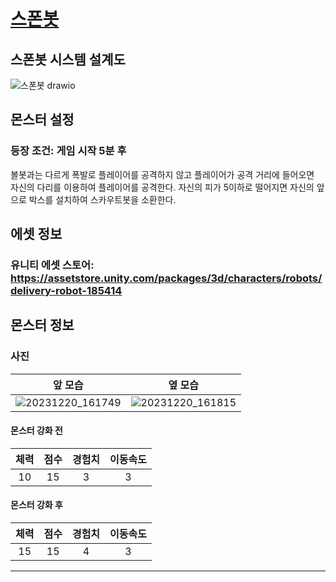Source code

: # [스폰봇](../README.md)

## 스폰봇 시스템 설계도
![스폰봇 drawio](https://github.com/ACEDIA2567/CityGun/assets/101154683/861ce42a-27ed-4479-8896-25542751831e)

## 몬스터 설정
### 등장 조건: 게임 시작 5분 후
볼봇과는 다르게 폭발로 플레이어를 공격하지 않고 플레이어가 공격 거리에 들어오면   
자신의 다리를 이용하여 플레이어를 공격한다. 
자신의 피가 5이하로 떨어지면 자신의 앞으로 박스를 설치하여 스카우트봇을 소환한다.

## 에셋 정보
### 유니티 에셋 스토어: https://assetstore.unity.com/packages/3d/characters/robots/delivery-robot-185414

## 몬스터 정보
### 사진
|앞 모습|옆 모습|
|:---:|:---:|
|![20231220_161749](https://github.com/ACEDIA2567/CityGun/assets/101154683/2f6023b4-c40b-4e26-bcff-1160153c14fa)|![20231220_161815](https://github.com/ACEDIA2567/CityGun/assets/101154683/1255035a-d7c3-4318-823b-a9e0a1470dab)|

#### 몬스터 강화 전
|체력|점수|경험치|이동속도|
|:---:|:---:|:---:|:---:|
|10|15|3|3|

#### 몬스터 강화 후
|체력|점수|경험치|이동속도|
|:---:|:---:|:---:|:---:|
|15|15|4|3|



<hr>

____

▶ **WORK REQUIRED**:
Retype the entries word for word. Omit any images.

▶ **EXPECTED ANSWER**:
Source code

: # [스폰봇](../README.md)

## 스폰봇 시스템 설계도
![스폰봇 drawio](https://github.com/ACEDIA2567/CityGun/assets/101154683/861ce42a-27ed-4479-8896-25542751831e)

## 몬스터 설정
### 등장 조건: 게임 시작 5분 후
볼봇과는 다르게 폭발로 플레이어를 공격하지 않고 플레이어가 공격 거리에 들어오면   
자신의 다리를 이용하여 플레이어를 공격한다. 
자신의 피가 5이하로 떨어지면 자신의 앞으로 박스를 설치하여 스카우트봇을 소환한다.

## 에셋 정보
### 유니티 에셋 스토어: https://assetstore.unity.com/packages/3d/characters/robots/delivery-robot-185414

## 몬스터 정보
### 사진
|앞 모습|옆 모습|
|:---:|:---:|
|![20231220_161749](https://github.com/ACEDIA2567/CityGun/assets/101154683/2f6023b4-c40b-4e26-bcff-1160153c14fa)|![20231220_161815](https://github.com/ACEDIA2567/CityGun/assets/101154683/1255035a-d7c3-4318-823b-a9e0a1470dab)|

#### 몬스터 강화 전
|체력|점수|경험치|이동속도|
|:---:|:---:|:---:|:---:|
|10|15|3|3|

#### 몬스터 강화 후
|체력|점수|경험치|이동속도|
|:---:|:---:|:---:|:---:|
|15|15|4|3|



<hr>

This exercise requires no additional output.